— YOUR GOAL —
For the word "well", copy every line of the material that includes it.

Start of Block

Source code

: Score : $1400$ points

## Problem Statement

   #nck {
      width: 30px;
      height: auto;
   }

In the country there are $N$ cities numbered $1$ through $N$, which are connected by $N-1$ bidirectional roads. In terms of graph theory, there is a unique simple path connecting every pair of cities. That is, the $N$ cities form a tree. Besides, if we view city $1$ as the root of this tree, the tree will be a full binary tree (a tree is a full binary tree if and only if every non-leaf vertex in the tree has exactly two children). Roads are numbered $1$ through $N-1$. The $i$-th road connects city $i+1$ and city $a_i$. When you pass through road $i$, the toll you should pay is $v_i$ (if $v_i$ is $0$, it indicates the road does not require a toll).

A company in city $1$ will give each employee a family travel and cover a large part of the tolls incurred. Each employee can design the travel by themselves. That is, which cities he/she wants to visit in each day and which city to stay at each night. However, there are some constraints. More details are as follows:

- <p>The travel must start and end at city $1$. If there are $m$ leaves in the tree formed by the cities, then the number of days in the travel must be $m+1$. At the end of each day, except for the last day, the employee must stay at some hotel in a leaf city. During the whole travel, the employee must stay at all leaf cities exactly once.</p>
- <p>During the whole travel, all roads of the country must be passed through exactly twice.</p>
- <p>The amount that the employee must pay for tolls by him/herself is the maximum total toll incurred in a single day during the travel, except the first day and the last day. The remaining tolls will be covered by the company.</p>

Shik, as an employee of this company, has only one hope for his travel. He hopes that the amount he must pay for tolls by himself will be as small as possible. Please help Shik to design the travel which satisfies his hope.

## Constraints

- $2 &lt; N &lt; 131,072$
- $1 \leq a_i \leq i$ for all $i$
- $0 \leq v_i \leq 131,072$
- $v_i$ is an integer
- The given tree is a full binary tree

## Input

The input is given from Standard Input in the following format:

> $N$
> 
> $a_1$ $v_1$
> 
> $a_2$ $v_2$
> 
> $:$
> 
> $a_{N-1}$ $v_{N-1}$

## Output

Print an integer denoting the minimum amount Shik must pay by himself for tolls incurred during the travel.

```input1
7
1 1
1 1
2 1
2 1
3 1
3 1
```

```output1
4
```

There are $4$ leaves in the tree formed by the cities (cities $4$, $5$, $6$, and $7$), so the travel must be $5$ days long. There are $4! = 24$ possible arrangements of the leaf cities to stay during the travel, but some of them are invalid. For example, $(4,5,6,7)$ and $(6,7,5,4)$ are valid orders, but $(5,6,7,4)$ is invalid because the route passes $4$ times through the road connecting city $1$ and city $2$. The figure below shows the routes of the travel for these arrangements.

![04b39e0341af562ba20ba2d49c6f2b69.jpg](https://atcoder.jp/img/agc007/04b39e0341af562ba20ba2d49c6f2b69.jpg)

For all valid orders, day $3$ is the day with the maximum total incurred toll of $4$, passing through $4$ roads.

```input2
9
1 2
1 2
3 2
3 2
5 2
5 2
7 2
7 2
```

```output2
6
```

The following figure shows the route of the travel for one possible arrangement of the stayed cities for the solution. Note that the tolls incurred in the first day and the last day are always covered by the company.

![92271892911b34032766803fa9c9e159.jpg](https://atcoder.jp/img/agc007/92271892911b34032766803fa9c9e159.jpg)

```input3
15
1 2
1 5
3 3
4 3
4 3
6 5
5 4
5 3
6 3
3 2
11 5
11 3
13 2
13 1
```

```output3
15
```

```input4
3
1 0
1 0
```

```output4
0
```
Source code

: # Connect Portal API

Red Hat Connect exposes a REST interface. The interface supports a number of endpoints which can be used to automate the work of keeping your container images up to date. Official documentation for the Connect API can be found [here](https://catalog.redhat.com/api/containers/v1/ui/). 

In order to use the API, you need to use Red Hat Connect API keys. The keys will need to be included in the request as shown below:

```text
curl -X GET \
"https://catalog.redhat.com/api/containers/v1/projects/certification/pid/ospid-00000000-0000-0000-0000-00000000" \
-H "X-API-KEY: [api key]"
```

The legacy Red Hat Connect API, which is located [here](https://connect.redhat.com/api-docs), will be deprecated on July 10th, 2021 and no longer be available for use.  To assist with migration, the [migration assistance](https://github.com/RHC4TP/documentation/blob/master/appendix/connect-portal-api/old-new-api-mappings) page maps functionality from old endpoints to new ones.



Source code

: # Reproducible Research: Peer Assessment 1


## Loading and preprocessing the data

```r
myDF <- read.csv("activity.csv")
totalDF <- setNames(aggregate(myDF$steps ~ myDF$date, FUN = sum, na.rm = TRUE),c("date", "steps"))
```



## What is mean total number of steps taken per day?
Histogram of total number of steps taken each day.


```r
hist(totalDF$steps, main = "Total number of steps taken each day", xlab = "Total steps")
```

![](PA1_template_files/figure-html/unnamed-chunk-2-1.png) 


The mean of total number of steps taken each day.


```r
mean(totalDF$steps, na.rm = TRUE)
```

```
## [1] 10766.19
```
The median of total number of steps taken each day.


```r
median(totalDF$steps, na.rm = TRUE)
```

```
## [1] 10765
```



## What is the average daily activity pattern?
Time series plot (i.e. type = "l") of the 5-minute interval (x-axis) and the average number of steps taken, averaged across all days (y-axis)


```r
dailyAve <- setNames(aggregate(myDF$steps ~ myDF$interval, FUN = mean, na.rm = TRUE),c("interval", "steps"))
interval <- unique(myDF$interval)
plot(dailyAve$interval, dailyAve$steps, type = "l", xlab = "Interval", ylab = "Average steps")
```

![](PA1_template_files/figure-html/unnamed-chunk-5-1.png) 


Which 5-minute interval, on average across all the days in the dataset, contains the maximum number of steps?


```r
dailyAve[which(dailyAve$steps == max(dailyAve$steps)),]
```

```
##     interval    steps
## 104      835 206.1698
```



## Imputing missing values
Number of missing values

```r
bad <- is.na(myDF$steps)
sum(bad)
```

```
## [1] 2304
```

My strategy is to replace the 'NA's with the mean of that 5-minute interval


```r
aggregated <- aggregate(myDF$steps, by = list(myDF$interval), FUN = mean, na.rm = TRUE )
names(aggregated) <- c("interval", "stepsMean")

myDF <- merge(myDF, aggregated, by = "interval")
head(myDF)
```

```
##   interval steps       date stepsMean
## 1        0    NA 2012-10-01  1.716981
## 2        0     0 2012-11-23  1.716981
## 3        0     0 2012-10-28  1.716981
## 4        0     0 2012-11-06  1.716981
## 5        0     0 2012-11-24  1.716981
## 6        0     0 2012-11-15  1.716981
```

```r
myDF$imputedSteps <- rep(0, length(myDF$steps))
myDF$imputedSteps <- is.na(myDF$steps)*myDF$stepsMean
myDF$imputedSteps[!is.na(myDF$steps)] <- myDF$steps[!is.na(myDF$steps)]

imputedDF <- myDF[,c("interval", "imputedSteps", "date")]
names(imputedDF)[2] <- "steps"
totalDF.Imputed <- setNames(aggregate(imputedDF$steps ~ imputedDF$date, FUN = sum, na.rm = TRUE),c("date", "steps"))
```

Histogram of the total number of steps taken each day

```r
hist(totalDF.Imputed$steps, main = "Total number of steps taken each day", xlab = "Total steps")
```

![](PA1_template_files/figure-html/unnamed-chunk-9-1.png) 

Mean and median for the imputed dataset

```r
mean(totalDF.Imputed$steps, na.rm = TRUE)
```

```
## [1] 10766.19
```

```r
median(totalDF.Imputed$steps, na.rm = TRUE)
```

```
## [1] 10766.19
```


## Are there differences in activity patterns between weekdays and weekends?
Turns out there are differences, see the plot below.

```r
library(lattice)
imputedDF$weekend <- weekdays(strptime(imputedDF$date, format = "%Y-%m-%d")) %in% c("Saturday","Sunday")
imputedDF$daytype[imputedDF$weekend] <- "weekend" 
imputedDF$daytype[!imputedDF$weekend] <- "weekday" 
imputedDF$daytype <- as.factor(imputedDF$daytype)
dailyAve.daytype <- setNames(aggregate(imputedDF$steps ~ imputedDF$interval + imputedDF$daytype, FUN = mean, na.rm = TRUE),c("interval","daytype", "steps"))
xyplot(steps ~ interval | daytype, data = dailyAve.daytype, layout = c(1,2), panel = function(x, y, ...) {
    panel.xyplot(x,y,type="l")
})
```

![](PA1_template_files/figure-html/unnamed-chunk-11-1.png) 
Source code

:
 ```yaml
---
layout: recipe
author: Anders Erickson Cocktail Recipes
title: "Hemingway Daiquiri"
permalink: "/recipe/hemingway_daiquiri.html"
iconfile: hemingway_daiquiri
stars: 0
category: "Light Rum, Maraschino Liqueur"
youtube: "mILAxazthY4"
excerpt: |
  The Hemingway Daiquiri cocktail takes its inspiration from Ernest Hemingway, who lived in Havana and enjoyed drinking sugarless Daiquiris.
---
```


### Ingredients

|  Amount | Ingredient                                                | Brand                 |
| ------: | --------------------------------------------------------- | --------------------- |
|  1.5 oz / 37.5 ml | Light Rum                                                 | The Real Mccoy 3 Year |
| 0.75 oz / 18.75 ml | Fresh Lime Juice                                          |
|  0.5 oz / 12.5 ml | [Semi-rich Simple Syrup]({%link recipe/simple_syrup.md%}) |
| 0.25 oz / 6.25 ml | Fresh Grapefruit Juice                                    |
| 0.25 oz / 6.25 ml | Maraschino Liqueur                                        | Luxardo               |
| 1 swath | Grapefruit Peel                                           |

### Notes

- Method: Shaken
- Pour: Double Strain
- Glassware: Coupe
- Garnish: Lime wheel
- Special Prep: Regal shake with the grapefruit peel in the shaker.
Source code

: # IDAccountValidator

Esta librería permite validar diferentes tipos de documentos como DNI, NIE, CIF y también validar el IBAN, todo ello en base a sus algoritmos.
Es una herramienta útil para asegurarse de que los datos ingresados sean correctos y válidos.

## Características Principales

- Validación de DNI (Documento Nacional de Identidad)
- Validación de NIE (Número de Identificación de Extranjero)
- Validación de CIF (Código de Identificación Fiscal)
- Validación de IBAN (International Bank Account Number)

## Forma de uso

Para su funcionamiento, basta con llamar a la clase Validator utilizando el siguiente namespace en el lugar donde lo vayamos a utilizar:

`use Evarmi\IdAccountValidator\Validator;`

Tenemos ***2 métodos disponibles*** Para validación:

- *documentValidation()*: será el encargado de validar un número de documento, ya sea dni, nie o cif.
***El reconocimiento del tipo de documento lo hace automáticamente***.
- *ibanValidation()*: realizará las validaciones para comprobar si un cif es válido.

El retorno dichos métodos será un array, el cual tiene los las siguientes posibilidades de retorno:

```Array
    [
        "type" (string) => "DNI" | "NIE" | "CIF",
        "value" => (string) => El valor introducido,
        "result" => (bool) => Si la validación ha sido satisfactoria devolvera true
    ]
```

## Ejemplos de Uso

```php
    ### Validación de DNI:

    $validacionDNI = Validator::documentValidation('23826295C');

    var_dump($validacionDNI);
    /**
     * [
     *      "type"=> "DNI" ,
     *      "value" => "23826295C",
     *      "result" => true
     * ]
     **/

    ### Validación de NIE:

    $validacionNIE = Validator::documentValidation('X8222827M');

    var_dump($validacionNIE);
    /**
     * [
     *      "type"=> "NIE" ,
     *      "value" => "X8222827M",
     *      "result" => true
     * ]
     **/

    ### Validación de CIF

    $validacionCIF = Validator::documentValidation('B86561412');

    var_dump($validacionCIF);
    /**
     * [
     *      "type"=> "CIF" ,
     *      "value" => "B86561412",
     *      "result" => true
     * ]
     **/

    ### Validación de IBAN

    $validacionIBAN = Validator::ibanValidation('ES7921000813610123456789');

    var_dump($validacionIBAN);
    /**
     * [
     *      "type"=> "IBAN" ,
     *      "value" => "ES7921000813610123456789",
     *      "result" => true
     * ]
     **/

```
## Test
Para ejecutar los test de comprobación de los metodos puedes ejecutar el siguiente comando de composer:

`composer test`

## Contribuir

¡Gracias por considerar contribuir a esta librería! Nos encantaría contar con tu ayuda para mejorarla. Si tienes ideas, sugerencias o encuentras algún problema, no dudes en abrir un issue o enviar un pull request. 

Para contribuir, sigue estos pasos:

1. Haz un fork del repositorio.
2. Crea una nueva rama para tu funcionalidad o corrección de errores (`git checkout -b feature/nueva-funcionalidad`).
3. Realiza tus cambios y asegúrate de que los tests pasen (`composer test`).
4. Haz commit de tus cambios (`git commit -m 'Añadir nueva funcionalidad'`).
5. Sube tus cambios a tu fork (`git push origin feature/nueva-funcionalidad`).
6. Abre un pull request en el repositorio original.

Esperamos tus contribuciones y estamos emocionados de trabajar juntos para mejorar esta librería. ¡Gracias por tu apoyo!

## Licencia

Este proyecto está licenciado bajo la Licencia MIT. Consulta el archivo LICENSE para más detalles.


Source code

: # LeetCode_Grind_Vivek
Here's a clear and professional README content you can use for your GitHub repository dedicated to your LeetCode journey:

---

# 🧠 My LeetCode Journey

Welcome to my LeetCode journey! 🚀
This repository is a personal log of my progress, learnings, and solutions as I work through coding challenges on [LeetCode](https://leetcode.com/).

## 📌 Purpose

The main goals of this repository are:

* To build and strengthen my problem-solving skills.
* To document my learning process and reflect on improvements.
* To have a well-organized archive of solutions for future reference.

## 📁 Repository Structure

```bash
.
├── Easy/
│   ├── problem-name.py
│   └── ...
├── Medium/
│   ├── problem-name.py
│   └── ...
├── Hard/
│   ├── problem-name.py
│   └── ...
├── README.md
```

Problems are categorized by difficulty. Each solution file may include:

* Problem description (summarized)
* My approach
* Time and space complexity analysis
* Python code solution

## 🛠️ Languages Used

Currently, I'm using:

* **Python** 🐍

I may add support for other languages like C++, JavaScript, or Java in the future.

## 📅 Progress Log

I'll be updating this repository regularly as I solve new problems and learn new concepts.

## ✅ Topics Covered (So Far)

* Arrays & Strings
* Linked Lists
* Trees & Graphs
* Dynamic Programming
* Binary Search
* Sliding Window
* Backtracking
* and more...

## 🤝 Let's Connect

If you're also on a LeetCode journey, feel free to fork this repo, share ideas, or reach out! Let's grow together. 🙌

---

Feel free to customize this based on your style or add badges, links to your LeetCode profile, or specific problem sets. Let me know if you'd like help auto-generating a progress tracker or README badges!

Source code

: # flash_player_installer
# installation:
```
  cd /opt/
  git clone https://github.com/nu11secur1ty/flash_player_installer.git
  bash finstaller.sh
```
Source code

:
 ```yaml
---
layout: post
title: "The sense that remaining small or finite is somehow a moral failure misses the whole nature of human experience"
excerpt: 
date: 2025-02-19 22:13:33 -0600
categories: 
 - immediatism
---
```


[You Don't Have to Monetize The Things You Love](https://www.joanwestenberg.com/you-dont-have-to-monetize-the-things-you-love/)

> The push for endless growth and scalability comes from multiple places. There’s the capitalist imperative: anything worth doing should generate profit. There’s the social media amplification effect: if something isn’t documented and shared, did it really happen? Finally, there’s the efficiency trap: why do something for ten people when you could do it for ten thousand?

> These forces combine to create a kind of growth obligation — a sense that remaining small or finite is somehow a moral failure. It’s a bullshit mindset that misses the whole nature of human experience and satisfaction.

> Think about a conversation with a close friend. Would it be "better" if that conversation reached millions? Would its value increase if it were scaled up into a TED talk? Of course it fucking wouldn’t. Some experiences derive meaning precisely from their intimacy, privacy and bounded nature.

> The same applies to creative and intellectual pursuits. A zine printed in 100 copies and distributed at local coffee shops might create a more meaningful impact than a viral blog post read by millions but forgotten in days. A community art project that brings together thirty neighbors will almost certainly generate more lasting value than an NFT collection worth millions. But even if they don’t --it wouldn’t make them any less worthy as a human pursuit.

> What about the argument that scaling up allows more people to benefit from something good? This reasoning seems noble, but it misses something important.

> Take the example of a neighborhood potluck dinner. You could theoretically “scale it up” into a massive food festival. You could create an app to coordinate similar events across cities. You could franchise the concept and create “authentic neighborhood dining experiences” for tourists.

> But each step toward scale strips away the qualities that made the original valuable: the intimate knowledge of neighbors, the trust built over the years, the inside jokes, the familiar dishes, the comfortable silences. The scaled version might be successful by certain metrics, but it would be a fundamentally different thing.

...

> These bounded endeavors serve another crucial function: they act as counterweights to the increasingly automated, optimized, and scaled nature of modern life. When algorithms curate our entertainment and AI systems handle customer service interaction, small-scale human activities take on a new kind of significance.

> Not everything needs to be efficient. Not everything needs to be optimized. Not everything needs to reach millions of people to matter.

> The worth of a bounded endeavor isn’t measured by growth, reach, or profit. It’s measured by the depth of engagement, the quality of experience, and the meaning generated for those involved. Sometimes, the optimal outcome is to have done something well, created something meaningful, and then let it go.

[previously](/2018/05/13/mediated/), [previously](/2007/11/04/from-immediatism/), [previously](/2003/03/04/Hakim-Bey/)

End of Block

— OUTPUT OF THE EXERCISE —
* To have a well-organized archive of solutions for future reference.
> The worth of a bounded endeavor isn’t measured by growth, reach, or profit. It’s measured by the depth of engagement, the quality of experience, and the meaning generated for those involved. Sometimes, the optimal outcome is to have done something well, created something meaningful, and then let it go.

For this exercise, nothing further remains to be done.